Records for this task
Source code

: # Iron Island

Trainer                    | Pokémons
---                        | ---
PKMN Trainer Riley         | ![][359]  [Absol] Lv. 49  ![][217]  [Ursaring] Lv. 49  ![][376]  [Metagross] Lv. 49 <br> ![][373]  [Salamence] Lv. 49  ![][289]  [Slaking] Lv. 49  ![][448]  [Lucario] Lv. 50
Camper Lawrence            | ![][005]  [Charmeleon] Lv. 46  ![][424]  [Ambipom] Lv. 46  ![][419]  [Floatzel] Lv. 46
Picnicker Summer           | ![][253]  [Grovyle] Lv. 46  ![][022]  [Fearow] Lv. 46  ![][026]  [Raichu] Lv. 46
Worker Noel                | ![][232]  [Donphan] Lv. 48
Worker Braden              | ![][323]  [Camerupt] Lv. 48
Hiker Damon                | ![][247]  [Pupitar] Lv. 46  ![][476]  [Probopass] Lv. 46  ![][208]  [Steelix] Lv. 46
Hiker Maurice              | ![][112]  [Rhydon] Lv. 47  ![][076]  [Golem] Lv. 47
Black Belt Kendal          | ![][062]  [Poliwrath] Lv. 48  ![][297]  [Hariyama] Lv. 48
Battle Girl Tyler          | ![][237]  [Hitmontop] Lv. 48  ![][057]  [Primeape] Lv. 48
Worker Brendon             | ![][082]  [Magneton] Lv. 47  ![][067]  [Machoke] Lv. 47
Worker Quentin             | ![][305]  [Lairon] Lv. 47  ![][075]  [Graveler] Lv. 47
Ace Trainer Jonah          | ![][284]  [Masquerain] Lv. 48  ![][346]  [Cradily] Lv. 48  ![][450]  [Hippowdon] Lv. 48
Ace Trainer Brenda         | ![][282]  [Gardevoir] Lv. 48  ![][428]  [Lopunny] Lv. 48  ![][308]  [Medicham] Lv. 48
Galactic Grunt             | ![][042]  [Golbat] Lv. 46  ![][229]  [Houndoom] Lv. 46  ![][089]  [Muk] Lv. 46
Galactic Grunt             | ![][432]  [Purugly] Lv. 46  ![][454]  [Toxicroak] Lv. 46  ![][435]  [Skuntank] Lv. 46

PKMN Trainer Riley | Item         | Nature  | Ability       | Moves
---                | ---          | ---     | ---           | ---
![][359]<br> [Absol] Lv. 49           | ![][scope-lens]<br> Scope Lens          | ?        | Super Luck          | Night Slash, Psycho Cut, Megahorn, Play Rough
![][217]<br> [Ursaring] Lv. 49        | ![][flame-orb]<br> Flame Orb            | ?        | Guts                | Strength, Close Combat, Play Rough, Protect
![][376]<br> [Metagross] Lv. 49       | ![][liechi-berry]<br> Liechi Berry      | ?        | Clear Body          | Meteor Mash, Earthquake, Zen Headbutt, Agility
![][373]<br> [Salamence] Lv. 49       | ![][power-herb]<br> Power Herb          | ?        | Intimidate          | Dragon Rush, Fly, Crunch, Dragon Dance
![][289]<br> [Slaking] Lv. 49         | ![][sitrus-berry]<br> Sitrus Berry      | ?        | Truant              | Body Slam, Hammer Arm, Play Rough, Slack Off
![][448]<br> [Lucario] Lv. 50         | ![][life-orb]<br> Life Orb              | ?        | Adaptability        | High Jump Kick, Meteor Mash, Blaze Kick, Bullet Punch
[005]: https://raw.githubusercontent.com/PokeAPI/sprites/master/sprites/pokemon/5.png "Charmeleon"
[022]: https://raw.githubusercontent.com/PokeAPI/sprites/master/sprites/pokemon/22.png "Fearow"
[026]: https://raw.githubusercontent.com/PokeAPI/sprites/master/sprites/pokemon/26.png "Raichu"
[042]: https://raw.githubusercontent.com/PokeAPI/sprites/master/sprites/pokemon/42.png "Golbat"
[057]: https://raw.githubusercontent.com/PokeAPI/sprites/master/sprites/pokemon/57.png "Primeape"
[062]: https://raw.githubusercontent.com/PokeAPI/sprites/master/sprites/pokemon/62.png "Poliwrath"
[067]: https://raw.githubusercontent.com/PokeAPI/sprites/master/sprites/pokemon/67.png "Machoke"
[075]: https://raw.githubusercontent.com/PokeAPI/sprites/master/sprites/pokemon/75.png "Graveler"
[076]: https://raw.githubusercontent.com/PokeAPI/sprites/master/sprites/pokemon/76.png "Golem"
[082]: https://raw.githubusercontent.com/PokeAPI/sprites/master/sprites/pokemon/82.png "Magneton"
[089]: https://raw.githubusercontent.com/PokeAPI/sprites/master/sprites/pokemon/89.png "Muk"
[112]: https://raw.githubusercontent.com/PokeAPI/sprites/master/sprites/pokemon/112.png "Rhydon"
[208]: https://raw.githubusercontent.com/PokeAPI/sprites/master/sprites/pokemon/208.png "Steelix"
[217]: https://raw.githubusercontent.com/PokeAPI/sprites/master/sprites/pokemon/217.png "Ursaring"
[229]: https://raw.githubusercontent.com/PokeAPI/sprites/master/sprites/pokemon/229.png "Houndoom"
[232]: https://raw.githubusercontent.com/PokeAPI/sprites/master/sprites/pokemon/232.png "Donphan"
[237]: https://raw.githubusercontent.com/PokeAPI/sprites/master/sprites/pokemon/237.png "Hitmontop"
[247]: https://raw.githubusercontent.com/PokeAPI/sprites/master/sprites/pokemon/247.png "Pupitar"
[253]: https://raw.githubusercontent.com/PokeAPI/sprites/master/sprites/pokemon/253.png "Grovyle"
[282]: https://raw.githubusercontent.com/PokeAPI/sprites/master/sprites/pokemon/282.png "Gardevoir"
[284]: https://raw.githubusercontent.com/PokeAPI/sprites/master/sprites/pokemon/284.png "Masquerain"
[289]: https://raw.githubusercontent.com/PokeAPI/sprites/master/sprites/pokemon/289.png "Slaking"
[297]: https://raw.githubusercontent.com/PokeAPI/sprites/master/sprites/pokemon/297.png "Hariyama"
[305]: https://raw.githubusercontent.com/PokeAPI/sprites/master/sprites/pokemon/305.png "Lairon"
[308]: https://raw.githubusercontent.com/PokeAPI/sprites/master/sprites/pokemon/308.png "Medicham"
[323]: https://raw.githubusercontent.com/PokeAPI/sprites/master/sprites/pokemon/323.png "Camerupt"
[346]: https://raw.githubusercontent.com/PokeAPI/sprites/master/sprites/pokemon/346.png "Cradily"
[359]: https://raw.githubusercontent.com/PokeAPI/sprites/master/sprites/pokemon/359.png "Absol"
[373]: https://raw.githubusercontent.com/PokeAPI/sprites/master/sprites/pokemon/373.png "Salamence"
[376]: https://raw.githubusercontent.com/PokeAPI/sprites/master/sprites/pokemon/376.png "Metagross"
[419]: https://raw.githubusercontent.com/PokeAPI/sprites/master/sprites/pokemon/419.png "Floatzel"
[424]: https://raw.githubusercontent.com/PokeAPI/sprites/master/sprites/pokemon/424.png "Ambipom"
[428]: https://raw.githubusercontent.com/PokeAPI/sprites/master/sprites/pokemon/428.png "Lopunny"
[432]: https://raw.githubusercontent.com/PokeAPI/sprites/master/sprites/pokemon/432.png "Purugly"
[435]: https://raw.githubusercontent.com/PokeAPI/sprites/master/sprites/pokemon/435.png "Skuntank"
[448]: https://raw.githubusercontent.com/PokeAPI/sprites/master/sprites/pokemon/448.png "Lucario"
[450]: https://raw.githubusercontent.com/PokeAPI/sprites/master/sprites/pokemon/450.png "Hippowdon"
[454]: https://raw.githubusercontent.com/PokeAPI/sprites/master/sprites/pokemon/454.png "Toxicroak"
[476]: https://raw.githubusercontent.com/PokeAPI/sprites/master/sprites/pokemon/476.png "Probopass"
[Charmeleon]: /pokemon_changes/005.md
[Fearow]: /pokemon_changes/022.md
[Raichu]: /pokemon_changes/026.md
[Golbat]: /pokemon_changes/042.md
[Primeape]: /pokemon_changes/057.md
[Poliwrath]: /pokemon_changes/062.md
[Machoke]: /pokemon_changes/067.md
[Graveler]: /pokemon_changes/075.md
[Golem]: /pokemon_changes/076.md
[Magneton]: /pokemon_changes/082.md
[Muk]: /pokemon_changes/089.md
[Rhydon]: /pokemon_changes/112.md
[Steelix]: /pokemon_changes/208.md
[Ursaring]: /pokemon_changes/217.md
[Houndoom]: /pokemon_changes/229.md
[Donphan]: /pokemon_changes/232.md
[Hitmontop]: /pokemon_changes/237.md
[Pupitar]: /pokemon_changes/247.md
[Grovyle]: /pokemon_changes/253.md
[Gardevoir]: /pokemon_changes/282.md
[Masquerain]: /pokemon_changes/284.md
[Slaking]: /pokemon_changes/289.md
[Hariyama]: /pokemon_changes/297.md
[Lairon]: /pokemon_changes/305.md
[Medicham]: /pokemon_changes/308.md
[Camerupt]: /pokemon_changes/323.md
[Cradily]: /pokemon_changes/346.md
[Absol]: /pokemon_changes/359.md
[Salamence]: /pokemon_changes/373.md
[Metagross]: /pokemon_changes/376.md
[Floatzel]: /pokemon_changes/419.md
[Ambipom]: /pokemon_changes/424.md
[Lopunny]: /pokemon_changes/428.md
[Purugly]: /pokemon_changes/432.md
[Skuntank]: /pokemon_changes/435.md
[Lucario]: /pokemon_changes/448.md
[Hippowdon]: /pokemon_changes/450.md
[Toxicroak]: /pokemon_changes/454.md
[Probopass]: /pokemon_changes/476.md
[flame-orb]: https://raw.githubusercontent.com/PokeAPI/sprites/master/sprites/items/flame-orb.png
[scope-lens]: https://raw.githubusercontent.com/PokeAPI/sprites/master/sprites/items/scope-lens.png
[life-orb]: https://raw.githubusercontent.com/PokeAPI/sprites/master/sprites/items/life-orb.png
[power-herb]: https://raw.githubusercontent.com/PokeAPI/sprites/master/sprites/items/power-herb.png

Work instruction
Retype exactly the line with "[Muk]: /pokemon_changes/089.md" and each line after it until the records end, and include no other line.

Result
[Muk]: /pokemon_changes/089.md
[Rhydon]: /pokemon_changes/112.md
[Steelix]: /pokemon_changes/208.md
[Ursaring]: /pokemon_changes/217.md
[Houndoom]: /pokemon_changes/229.md
[Donphan]: /pokemon_changes/232.md
[Hitmontop]: /pokemon_changes/237.md
[Pupitar]: /pokemon_changes/247.md
[Grovyle]: /pokemon_changes/253.md
[Gardevoir]: /pokemon_changes/282.md
[Masquerain]: /pokemon_changes/284.md
[Slaking]: /pokemon_changes/289.md
[Hariyama]: /pokemon_changes/297.md
[Lairon]: /pokemon_changes/305.md
[Medicham]: /pokemon_changes/308.md
[Camerupt]: /pokemon_changes/323.md
[Cradily]: /pokemon_changes/346.md
[Absol]: /pokemon_changes/359.md
[Salamence]: /pokemon_changes/373.md
[Metagross]: /pokemon_changes/376.md
[Floatzel]: /pokemon_changes/419.md
[Ambipom]: /pokemon_changes/424.md
[Lopunny]: /pokemon_changes/428.md
[Purugly]: /pokemon_changes/432.md
[Skuntank]: /pokemon_changes/435.md
[Lucario]: /pokemon_changes/448.md
[Hippowdon]: /pokemon_changes/450.md
[Toxicroak]: /pokemon_changes/454.md
[Probopass]: /pokemon_changes/476.md
[flame-orb]: https://raw.githubusercontent.com/PokeAPI/sprites/master/sprites/items/flame-orb.png
[scope-lens]: https://raw.githubusercontent.com/PokeAPI/sprites/master/sprites/items/scope-lens.png
[life-orb]: https://raw.githubusercontent.com/PokeAPI/sprites/master/sprites/items/life-orb.png
[power-herb]: https://raw.githubusercontent.com/PokeAPI/sprites/master/sprites/items/power-herb.png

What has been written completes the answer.